ABOUT THIS EXERCISE
Return a copy of each line in the listing that includes the word "interactions".

EXERCISE DATA
────────────────────────────────────────

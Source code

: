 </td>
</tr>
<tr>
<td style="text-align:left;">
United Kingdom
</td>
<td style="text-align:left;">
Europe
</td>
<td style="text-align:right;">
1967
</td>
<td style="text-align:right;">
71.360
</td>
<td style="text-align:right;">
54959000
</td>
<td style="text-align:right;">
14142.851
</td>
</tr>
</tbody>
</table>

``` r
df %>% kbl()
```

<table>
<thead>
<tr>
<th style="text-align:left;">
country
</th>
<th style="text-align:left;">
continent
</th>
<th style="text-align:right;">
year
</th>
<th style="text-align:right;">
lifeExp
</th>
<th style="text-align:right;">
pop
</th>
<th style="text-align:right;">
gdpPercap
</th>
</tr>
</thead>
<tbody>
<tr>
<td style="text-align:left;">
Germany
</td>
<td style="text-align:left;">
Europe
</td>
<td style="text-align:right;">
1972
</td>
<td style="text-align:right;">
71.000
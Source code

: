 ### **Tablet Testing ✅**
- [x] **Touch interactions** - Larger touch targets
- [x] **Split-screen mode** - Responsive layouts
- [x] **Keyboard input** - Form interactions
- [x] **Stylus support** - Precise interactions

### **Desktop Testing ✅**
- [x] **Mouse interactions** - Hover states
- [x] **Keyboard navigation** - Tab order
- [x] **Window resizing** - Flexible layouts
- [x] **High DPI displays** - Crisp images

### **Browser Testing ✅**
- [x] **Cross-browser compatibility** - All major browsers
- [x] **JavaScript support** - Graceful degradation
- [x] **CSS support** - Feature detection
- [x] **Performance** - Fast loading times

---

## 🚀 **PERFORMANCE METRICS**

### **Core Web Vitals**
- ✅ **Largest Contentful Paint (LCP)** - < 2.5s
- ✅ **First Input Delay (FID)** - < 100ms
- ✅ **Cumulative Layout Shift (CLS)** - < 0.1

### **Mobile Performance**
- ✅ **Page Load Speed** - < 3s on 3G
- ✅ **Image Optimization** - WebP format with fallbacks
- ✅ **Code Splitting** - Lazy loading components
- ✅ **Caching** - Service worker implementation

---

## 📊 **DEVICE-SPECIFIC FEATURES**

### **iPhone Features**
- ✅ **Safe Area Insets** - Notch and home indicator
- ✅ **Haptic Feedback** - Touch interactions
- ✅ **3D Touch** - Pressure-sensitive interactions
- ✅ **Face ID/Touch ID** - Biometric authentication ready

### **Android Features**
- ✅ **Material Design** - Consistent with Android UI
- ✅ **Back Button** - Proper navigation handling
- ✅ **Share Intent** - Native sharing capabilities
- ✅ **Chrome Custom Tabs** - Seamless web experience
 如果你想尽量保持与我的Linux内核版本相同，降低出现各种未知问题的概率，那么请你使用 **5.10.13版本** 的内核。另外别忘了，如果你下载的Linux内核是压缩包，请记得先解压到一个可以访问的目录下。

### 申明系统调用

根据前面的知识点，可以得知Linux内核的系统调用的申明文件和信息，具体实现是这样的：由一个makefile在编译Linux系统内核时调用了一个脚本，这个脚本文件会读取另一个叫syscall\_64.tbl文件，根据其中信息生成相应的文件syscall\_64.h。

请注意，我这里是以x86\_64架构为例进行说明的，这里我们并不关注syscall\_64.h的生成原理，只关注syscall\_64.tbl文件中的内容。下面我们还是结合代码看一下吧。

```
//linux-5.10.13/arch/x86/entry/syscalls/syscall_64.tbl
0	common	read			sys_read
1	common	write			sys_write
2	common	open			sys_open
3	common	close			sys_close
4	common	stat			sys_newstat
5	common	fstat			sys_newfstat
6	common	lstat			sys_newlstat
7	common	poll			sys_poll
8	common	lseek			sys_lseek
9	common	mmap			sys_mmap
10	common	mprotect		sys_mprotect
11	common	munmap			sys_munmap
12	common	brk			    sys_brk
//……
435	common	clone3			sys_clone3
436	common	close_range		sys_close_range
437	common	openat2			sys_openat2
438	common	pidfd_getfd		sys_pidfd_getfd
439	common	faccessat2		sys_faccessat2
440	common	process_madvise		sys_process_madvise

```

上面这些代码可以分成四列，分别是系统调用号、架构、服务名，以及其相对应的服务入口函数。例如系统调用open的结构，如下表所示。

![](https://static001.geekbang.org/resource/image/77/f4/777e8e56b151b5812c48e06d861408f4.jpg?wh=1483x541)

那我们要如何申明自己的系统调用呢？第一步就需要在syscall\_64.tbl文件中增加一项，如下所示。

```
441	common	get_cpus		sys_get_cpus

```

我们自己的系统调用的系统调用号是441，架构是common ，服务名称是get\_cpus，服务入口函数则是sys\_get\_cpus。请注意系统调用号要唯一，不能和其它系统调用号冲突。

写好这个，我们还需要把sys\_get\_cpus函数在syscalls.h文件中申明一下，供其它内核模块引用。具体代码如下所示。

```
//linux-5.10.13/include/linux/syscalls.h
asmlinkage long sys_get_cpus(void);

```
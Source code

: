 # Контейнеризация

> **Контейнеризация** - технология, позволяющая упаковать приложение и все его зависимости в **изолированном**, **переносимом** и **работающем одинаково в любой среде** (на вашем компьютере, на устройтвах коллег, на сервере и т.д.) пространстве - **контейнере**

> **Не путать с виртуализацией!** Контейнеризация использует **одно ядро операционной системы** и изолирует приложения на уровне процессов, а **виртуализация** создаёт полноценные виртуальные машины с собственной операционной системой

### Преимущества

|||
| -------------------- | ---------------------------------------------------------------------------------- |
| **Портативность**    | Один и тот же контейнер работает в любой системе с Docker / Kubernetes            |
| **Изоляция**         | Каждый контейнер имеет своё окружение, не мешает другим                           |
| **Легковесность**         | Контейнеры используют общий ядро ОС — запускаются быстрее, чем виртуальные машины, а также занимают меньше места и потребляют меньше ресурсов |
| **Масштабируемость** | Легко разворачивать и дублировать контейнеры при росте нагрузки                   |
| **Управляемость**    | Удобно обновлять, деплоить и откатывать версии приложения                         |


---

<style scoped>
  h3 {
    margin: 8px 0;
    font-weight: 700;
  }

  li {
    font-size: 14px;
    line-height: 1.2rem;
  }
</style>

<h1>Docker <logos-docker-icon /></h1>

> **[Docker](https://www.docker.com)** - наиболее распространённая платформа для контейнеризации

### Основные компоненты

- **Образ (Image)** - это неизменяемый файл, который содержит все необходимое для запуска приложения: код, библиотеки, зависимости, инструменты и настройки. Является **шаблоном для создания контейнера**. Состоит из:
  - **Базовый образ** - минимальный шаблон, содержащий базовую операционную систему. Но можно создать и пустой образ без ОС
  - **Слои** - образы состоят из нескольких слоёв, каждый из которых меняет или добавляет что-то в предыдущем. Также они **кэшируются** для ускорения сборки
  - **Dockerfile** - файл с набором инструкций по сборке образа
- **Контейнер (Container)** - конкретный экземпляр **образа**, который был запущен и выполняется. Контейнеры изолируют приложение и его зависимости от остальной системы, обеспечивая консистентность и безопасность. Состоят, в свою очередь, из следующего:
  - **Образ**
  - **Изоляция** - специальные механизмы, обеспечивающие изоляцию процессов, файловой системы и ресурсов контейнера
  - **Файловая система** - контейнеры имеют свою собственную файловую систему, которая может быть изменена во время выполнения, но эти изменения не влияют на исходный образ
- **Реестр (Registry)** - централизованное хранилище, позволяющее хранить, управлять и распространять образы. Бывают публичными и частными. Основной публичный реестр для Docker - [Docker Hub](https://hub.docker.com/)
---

────────────────────────────────────────

THE ANSWER
- [x] **Touch interactions** - Larger touch targets
- [x] **Keyboard input** - Form interactions
- [x] **Stylus support** - Precise interactions
- [x] **Mouse interactions** - Hover states
- ✅ **Haptic Feedback** - Touch interactions
- ✅ **3D Touch** - Pressure-sensitive interactions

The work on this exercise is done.